It is essential to separate carbon dioxide from other gases to facilitate economic storage after capture.
"The separation technique works on the basis of molecular size. The difficulty with separating carbon dioxide from nitrogen lies in the dimensions of the atoms within the molecules," says Professor MacElroy. "There is about 10% difference in size between them so it was a challenge for us to develop a membrane that is selective for carbon dioxide over nitrogen."
Research work carried out by Dr Laurence Cuffe as part of his postdoctoral programme involved developing a composite membrane on Vycor glass. The pore size of Vycor glass is too large so it must be chemically modified by coating it with an inorganic nanomembrane.
"The modification to the surface of the Vycor results in the formation of nanoporous plugs which are permeable to carbon dioxide but form a barrier to nitrogen," continues Professor MacElroy.
The preliminary results showed that these membranes exhibit selectivities for carbon dioxide over nitrogen of more than 36:1 in one case and 75:1 in another case at a working temperature of 600°C. Professor MacElroy explained that the group is now looking at other processes of modifying the glass which are more versatile.
After carbon dioxide is captured, it must then be stored long term or recycled. Oceans and forests act as natural carbon dioxide reservoirs but underground caverns, old gas wells and saline aquifers are also used.
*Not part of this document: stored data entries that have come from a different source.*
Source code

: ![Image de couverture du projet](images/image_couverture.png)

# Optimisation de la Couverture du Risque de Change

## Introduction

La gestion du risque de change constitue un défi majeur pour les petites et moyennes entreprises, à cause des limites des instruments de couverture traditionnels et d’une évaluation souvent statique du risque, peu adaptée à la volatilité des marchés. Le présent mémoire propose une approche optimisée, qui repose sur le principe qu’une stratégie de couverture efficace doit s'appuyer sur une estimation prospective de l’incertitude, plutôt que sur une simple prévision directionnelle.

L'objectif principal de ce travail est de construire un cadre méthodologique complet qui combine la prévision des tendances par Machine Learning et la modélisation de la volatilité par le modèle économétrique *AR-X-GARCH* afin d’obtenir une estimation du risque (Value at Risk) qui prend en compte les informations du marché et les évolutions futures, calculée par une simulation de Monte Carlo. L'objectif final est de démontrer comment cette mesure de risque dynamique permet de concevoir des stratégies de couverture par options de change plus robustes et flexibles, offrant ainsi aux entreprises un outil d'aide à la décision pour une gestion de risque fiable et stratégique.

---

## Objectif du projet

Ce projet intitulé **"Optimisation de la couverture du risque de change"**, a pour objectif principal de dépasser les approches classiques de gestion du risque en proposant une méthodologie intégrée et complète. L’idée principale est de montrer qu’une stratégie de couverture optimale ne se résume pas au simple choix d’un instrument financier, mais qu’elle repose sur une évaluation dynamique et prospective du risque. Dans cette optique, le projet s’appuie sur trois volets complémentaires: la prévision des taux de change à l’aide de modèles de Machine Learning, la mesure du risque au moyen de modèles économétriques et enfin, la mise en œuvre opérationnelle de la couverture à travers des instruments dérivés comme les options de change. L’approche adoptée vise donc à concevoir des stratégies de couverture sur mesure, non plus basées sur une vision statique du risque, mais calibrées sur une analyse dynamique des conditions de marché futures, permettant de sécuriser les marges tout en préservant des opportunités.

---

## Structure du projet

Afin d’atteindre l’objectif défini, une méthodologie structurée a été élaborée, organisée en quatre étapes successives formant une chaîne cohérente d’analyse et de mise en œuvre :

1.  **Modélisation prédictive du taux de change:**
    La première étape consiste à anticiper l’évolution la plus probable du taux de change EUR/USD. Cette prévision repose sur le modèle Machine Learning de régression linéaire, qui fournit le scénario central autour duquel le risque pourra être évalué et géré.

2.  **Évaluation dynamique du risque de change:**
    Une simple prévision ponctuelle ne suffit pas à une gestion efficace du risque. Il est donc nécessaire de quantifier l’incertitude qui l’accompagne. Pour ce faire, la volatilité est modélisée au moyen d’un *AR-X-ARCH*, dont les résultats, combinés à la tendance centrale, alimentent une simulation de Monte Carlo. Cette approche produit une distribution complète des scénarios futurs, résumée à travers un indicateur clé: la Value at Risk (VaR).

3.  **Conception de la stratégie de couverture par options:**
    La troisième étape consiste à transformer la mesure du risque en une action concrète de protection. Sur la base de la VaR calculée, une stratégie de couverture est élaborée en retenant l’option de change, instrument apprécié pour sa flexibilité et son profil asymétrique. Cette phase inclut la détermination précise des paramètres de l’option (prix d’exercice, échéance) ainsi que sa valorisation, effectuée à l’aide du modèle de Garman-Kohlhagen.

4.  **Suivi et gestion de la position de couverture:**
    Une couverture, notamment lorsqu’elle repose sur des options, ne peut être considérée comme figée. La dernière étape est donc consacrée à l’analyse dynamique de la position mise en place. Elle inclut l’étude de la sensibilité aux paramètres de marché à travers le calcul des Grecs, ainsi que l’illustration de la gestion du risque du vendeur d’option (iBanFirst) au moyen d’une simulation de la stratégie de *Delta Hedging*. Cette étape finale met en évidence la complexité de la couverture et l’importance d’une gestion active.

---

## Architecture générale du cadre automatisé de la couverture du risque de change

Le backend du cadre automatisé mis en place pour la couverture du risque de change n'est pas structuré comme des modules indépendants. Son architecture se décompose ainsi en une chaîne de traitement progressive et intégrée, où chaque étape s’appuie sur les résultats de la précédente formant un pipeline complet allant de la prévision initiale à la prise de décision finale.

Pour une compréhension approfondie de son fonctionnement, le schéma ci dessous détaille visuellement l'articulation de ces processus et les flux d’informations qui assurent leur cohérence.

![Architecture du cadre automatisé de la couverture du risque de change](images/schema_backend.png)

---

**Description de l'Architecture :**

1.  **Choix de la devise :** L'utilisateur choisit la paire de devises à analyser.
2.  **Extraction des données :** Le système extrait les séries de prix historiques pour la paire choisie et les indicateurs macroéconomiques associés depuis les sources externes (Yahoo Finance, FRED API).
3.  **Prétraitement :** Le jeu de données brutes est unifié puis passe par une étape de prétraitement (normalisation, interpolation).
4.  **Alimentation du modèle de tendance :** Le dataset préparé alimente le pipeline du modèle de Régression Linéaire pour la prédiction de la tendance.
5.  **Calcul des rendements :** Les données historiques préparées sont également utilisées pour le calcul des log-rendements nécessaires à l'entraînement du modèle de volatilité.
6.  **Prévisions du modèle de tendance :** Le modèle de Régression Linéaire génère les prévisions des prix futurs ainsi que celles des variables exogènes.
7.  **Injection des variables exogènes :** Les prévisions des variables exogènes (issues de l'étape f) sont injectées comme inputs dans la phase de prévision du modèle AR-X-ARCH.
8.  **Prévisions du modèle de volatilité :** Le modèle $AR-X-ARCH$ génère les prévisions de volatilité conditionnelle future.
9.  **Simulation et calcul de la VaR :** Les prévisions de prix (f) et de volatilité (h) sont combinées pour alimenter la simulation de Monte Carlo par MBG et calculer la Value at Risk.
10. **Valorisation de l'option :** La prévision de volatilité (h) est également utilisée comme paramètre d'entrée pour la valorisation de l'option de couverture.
Statoil, for example, has undertaken a commercial project of capturing carbon dioxide from the Sleipner gas field in the Norwegian North Sea and storing it 1000 meters under the sea bed in a saline aquifer.
Professor MacElroy concludes that "Carbon dioxide could be recycled by returning it to an artificial carbon cycle. It is a valuable commodity and under appropriate processing conditions there is the possibility of converting it into low molecular weight chemical commodities or recycling it into methanol. Recycling captured carbon dioxide could well be part of the quest for renewable energy sources."
The CSCB is a collaboration in the chemical sciences between University College Dublin (UCD), Trinity College Dublin (TCD) and the Royal College of Surgeons of Ireland (RCSI). The centre was established in Dublin in December 2001 after being awarded €26 million by the Irish Government's Higher Education Authority Programme for Research in Third Level Institutions (PRTLI).